Work instruction = From the line that contains "AUTHORS OR COPYRIGHT" to the final line of the entries below, write out every line exactly as it appears, and nothing else.

+++ Exercise data +++

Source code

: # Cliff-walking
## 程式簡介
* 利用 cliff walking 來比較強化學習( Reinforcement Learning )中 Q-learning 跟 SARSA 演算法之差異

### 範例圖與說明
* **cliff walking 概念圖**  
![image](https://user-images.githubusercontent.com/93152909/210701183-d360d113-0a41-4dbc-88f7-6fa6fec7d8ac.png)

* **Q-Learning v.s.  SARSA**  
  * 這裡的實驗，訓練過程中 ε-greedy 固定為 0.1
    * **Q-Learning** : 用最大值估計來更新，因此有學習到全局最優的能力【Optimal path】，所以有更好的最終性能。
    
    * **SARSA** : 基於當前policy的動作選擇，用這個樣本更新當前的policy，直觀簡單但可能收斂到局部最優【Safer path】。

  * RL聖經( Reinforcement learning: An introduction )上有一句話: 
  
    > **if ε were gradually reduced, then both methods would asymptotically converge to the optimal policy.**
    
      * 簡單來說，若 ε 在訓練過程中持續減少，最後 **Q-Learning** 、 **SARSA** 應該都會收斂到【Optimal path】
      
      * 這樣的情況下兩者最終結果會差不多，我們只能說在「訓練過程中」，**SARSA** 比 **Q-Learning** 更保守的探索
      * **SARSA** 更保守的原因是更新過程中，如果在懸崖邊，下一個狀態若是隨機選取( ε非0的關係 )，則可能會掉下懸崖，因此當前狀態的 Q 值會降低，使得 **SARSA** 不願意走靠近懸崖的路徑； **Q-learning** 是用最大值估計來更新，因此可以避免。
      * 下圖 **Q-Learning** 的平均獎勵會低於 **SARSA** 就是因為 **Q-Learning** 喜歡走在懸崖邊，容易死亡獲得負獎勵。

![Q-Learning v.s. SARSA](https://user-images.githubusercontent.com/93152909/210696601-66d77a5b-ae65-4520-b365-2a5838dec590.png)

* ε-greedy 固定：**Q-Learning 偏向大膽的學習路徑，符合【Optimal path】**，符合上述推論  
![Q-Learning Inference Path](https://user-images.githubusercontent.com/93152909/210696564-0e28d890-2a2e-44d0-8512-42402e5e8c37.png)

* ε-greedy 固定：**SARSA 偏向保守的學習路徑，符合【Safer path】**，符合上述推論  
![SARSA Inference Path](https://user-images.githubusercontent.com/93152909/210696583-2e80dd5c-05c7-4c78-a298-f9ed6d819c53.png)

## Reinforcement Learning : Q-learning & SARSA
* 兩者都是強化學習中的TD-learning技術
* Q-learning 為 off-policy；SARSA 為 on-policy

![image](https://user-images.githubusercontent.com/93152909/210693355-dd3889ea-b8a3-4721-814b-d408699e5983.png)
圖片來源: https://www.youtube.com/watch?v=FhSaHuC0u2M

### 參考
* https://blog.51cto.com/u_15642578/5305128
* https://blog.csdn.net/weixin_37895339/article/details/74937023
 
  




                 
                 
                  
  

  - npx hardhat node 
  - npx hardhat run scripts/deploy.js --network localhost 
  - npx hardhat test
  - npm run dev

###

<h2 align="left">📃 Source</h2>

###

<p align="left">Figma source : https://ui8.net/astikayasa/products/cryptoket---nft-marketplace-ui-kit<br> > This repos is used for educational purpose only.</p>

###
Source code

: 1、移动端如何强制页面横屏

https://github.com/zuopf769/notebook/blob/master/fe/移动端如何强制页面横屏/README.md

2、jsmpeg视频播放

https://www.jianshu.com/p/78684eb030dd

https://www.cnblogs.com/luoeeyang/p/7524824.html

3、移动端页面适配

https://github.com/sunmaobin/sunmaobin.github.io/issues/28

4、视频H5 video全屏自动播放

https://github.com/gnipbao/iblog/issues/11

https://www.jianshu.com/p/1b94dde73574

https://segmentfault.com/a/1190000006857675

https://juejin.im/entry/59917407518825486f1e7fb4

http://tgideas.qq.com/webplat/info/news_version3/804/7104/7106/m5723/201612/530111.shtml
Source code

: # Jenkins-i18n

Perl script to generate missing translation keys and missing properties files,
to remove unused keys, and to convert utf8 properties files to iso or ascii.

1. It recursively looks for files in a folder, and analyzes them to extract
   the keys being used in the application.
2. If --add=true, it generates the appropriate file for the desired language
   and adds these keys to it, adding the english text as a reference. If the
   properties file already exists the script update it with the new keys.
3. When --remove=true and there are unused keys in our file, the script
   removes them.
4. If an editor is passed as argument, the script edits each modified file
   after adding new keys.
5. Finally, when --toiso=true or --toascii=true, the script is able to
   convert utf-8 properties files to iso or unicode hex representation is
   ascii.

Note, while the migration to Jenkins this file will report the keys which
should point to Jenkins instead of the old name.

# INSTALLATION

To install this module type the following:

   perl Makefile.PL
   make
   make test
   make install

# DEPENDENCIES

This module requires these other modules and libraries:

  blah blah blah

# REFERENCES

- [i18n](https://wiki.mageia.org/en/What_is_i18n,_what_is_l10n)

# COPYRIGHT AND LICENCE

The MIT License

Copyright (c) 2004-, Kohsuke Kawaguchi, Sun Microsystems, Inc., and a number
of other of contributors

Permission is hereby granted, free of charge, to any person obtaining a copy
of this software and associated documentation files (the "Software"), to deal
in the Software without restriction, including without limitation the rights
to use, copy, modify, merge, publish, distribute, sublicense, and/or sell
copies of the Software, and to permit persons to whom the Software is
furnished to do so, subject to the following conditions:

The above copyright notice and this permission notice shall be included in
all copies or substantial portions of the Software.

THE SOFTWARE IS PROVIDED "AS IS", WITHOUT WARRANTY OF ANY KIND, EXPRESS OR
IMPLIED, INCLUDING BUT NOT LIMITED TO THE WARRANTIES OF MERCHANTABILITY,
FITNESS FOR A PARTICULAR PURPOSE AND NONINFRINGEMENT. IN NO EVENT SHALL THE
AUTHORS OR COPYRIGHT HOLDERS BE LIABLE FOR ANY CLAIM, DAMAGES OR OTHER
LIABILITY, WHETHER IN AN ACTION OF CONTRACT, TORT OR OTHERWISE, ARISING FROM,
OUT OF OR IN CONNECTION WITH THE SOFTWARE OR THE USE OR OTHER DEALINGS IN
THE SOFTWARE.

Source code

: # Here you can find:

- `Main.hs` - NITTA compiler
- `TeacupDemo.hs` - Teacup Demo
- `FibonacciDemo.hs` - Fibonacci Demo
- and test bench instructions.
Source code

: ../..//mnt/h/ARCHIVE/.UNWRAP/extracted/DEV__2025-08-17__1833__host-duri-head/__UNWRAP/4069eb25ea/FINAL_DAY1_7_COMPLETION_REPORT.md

+++

Written answer =
AUTHORS OR COPYRIGHT HOLDERS BE LIABLE FOR ANY CLAIM, DAMAGES OR OTHER
LIABILITY, WHETHER IN AN ACTION OF CONTRACT, TORT OR OTHERWISE, ARISING FROM,
OUT OF OR IN CONNECTION WITH THE SOFTWARE OR THE USE OR OTHER DEALINGS IN
THE SOFTWARE.

Source code

: # Here you can find:

- `Main.hs` - NITTA compiler
- `TeacupDemo.hs` - Teacup Demo
- `FibonacciDemo.hs` - Fibonacci Demo
- and test bench instructions.
Source code

: ../..//mnt/h/ARCHIVE/.UNWRAP/extracted/DEV__2025-08-17__1833__host-duri-head/__UNWRAP/4069eb25ea/FINAL_DAY1_7_COMPLETION_REPORT.md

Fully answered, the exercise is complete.